Biopharmaceuticals: Approval Trends in 2005 - - BioPharm International


Biopharmaceuticals: Approval Trends in 2005

BioPharm International
Volume 19, Issue 8

Product safety and efficacy were assessed by a total of five clinical studies conducted in 71 pediatric patients, with treatment supporting mean height velocities (cm growth per year) ranging from 2.8–8.0 over several years. Adverse events included hypoglycemia. The product is contraindicated in the presence of active or suspected neoplasia, because of the potential stimulatory effect on cancer cell growth. Increlex is manufactured by Baxter and distributed by Tercica (Brisbane, CA).

IPLEX (mecasermin rinfabate) contains a protein complex of rhIGF-1 and rhIGF-binding protein 3 (rhIGFBP-3), both of which are produced in (separate) E. coli strains. rhIGF-1 is a single-chain, 70-amino-acid polypeptide (see Increlex entry). RhIGFBP-3 is a single-chain, 264-amino-acid, 28.7 kDa polypeptide containing 18 cysteine residues, all of which participate in disulphide bond formation. Both recombinant polypeptides present in IPLEX display amino acid sequences identical to the native human proteins. Naturally occurring IGFBP-3 is glycosylated, while the recombinant version is devoid of this post-translational modification, a consequence of expression in E. coli. When mixed together, the two molecules form a 1:1 molar ratio complex of overall molecular mass 36.4 kDa. The product gained approval in the US in 2005 and is indicated for the treatment of growth failure in children with primary IGF-1 deficiency or with GH gene deletion who have developed neutralizing antibodies to GH.

As described in the context of Increlex, most of the growth-promoting effects of GH are actually mediated by IGF-1. The growth factor promotes linear growth, as well as additional anabolic effects.

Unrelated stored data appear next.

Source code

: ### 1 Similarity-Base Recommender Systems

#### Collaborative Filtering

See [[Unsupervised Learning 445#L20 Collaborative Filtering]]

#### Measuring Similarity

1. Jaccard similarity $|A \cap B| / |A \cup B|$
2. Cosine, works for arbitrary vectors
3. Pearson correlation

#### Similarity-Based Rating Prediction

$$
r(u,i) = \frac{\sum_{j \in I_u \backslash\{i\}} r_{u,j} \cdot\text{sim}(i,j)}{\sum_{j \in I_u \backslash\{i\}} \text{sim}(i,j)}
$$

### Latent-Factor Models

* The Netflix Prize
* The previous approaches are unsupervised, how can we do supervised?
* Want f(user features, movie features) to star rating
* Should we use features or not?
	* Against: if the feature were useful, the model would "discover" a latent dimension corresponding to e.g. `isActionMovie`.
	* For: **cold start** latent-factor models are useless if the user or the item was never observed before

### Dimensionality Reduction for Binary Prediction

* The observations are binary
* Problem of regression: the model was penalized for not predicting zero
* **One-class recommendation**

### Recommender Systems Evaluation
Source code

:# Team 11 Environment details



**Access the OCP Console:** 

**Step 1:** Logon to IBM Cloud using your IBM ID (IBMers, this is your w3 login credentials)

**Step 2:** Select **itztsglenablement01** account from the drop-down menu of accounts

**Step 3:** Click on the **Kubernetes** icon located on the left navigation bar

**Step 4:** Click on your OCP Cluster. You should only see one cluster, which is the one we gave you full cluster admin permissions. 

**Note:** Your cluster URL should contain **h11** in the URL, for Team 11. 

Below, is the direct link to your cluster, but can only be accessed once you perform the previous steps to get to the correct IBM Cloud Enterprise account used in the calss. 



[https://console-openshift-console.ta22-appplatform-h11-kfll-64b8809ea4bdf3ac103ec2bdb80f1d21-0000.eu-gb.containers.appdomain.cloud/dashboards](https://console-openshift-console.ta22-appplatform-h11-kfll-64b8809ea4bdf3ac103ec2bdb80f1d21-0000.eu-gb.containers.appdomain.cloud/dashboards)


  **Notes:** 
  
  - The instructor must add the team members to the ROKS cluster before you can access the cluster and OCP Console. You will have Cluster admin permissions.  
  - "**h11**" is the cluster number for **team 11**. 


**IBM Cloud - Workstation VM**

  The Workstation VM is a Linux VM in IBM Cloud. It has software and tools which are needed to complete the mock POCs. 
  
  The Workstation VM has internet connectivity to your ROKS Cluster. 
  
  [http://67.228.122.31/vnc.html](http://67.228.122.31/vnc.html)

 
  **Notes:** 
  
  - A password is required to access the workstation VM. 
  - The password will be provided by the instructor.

In serum, IGF is invariably complexed to an IFGBP, of which there are six (IGFBP-1 to IGFBP-6). Individual IGFBPs display differing amino acid sequences and molecular masses, although they generally exhibit in the region of 50% homology to each other. The bulk of serum IGF-1 is found as an equimolar (1:1:1) complex, with IGFBP-3 and an acid-labile polypeptide. IGFBPs most likely fulfill several biological functions, including stabilization and protection of IGF-1 from proteolysis in the serum, increasing serum half-life, and modulating IGF-1 function locally at the surface of IGF-1 sensitive cells. This includes modulating their potential to induce hypoglycemia. Free IGF-1 can interact with the insulin receptor, although relatively weakly, and it consequently displays about 5% of the hypoglycemic potential of insulin.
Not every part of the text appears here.